Tout va bien, mais pas tant que ça. Les intervenants sélectionnés pour l’ouverture de ce troisième forum international de la cybercriminalité, ce mardi 24 mars, à Lille, se sont prêtés avec succès à l’exercice imposé du satisfecit, vantant chacun à leur tour leurs efforts et succès en matière de lutte contre la cybercriminalité. Mais au-delà de sourires de façade, le message principal semble celui des limites de la lutte contre la cybercriminalité, en l’état des moyens humains, techniques et juridiques actuels. Ce n’est pas de bon cœur, mais Roland Gilles, directeur général de la gendarmerie nationale, le reconnaît à demi-mot : la lutte contre la cybercriminalité se heurte à la nature transfrontalière d’Internet ; « la répression de pans entiers de la cybercriminalité demande à nos Etats de trouver les dénominateurs communs d’une action transfrontalière. » Car, selon lui, une action circonscrite aux frontières « est souvent inefficace. » Jean-Michel Bérar, préfet de la zone de défense Nord, s’inquiète, de son côté, de l’extension constante du théâtre des opérations : « tout appareil permettant d’échanger des données est potentiellement exposé au piratage, au vol de données, aux activités frauduleuses. […] Il n’est pas question de faire de la paranoïa, simplement d’informer sur les risques encourus. » Et adapter les outils juridiques ; « un effort conséquent » selon lui. Même au sein de l’espace européen, la situation n’est pas totalement fluide : pour Tim Boerner, spécialiste en recherche criminelle travaillent pour le US Secret Service, basé à Frankfort, « il y a plus de deux douzaines de pays en Europe… il est très difficile d’avoir une coordination efficace. »

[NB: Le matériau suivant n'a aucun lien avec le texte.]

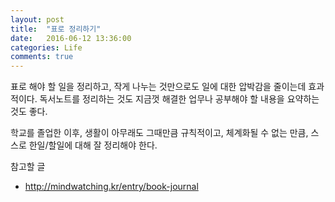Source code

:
 ```yaml
---
layout: post
title:  "표로 정리하기"
date:   2016-06-12 13:36:00
categories: Life
comments: true
---
```


표로 해야 할 일을 정리하고, 작게 나누는 것만으로도 일에 대한 압박감을 줄이는데 효과적이다.
독서노트를 정리하는 것도 지금껏 해결한 업무나 공부해야 할 내용을 요약하는 것도 좋다.

학교를 졸업한 이후, 생활이 아무래도 그때만큼 규칙적이고, 체계화될 수 없는 만큼, 스스로 한일/할일에 대해 잘 정리해야 한다. 

참고할 글
- http://mindwatching.kr/entry/book-journal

Un niveau de préparation encore limité Face à la menace, qu’elle touche le tissu économique, les particuliers ou même les infrastructures dites vitales de l’Etat, la préparation ressort comme finalement assez limitée. Pour Emmanuel Sartorius, haut fonctionnaire de défense et de sécurité auprès du Minefe, l’essentiel du problème « passe par l’éducation des entreprises et des particuliers. » Les grandes entreprises, elles, « ont tous les moyens nécessaires » et sont conscientes de la problématique. Une opinion qualifiée « optimiste » par le Colonel Stanislas de Maupéou, chef du centre d’expertise gouvernemental de réponse et de traitement des attaques informatiques (Certa) : « Malheureusement, des exemples comme Conficker nous montrent bien que les grandes entreprises [ne sont pas parfaitement protégées] bien qu’il y ait des compétences. […] L’échelle peut rendre la protection plus difficile ; vers et codes malveillants se propagent facilement dans les grandes entreprises. » (Et il n'y a pas que les entreprises : Conficker à ainsi trouvé son chemin dans certains systèmes - non classifiés- de l'armée de l'air, NDLR) Pour Christian Aghroum, commissaire divisionnaire, chef de l’Office central de lutte contre la criminalité lié aux technologies de l’information et de la communication (OCLCTIC), « la France n’a pas à rougir de sa compétence et de sa motivation [dans la lutte contre la cyrbercriminalité]. […] Mais il faut persévérer. C’est une lutte qui coûte cher, mais permet de grosses économies par rapport à une catastrophe... » Là, encore, le Colonel Stanislas Maupéou ne cache pas son inquiétude : « en France, nous avons un taux de détection des attaques globalement plus faible qu’au Royaume-Uni ou en Allemagne. On a l’impression qu’il ne se passe rien parce qu’on ne le voit pas ». Notons à ce propos qu'il manque en France et en Europe le cadre juridique pour contraindre les entreprises victimes d'intrusions à les rendre publiques.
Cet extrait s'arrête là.